Felis catus is one of the world's most destructive invasive species in terms of public health and wildlife conservation. Misguided individuals are currently pressuring municipal and state authorities to legally sanction maintaining colonies of "community" cats in Alaska.

Local "animal welfare activists" advocate allowing unrestrained feral cat colonies in Alaska, and have hinted they already maintain such colonies illegally. Anchorage Animal Control officer John Lees confirmed that private individuals maintain feral colonies in Anchorage, and he previously encountered activists identified with "Mojo's Hope" in connection with these colonies.

The group promotes "TNR" — Trap-Neuter-Return — whereby feral cats are trapped, sterilized, rabies-vaccinated and released where found. Normally only the first rabies vaccination is given, as cats become trap-shy and difficult to recapture for administering booster shots. Initial vaccinations are only good for one year, and even a vaccinated cat exposed to rabies must receive a booster and be quarantined for 45 days. Of course this never happens in TNR colonies — "colony" cats may be exposed to rabies repeatedly without their so-called "caretakers" being aware.

The Centers for Disease Control and Prevention says cats are the leading domesticated rabies vector, with about 300 rabid cats reported annually in the U.S. This is partly due to worthless 'no-kill' programs like TNR, which, combined with cat-dumping, have helped the U.S. feral population double in three decades. Also cat-feeding stations attract raccoons, the most common wild rabies vector.

TNR advocates argue that human rabies is nowadays very rare. They don't mention that people requiring prophylactic inoculations for rabid cat bites are anything but rare. Without inoculations, human rabies goes from "very rare" to "dead certain" — emphasis on "dead." Untreated rabies is usually fatal, and it only takes one bite.

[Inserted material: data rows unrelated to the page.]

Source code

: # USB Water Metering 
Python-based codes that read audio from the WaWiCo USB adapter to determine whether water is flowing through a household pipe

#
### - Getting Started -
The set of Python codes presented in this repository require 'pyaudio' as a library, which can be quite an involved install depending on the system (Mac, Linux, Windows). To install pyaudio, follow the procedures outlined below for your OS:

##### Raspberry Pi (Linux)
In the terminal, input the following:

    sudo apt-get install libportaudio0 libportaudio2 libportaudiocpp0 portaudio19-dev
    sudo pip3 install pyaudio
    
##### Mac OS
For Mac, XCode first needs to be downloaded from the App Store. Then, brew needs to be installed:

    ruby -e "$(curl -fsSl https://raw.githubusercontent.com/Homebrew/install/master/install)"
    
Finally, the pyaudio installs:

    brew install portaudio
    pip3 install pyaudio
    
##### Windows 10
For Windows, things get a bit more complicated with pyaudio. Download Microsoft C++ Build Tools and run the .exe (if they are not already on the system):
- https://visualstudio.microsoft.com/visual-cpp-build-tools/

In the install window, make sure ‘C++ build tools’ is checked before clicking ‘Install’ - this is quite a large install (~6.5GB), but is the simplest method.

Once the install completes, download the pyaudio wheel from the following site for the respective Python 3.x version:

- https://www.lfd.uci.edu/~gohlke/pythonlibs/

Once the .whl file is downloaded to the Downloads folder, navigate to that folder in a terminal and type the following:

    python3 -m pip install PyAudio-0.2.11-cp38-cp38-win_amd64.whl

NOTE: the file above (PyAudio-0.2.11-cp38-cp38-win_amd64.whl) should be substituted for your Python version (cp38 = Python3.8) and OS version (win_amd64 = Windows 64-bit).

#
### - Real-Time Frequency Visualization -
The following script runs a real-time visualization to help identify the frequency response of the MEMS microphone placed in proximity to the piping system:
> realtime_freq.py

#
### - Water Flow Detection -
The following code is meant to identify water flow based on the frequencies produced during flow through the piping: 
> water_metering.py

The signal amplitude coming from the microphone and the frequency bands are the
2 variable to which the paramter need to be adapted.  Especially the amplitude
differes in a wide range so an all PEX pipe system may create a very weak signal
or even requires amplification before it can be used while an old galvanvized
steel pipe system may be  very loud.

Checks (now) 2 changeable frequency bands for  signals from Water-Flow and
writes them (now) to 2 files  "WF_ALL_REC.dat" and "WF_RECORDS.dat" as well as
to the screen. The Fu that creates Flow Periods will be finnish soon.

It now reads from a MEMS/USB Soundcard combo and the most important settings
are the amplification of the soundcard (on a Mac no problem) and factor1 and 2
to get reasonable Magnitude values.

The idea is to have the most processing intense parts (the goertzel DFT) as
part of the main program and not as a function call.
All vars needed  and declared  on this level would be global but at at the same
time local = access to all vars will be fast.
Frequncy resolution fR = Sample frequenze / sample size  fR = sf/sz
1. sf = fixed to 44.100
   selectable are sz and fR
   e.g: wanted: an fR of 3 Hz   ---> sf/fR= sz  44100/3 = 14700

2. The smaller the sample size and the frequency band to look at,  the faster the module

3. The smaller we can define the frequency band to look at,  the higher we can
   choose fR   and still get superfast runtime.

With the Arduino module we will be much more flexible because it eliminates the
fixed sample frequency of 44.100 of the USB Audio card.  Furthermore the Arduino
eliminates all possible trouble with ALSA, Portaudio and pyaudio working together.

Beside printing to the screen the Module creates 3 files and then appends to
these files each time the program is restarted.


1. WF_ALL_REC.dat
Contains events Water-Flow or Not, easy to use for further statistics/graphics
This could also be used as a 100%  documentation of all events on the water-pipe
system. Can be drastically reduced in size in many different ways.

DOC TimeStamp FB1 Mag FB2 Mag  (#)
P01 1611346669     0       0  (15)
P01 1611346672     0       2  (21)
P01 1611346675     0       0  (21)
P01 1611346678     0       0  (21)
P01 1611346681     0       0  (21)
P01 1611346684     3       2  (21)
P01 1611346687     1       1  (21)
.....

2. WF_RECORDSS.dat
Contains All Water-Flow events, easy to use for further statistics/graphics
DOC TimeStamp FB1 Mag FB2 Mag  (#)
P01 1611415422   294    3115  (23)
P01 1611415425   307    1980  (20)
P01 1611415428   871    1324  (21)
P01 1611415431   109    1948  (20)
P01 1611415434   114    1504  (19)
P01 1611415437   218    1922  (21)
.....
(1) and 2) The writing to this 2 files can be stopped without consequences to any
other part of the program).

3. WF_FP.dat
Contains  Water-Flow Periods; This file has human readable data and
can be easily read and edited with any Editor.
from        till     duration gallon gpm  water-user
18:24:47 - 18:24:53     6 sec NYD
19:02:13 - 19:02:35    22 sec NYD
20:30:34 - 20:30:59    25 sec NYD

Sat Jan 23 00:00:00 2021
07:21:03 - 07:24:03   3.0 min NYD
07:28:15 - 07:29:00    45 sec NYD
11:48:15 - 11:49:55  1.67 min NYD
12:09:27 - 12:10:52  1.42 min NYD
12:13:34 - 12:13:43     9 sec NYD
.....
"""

Last year 52 people in seven states endured painful and expensive rabies treatments, at minimum $3,000 each, after being bitten by rabid feral cats — and that's just a small sample of 2015 rabid cat exposures nationwide. In the Lower 48 feral cats form an important link in the transmission chain from wild rabies vectors like raccoons to humans. In Alaska, foxes, wolves and coyotes can get rabies and be attracted to feral cat-feeding stations.

But the most rapidly spreading cat-vectored zoonotic disease is toxoplasmosis, caused by Toxoplasma gondii, a parasite that reproduces exclusively in feline digestive tracts. One in five Americans are infected by this parasite. Each year 325 of them die from it and 4,500 are hospitalized. Cats shed T. gondii oocytes with their feces into pasture, row-crop and garden soil, where they contaminate vegetables and are ingested by cattle, sheep, pigs and fowl. Humans eating these animals ingest them also, particularly if they like their meat rare. The CDC says only salmonella causes more fatal food-borne illness.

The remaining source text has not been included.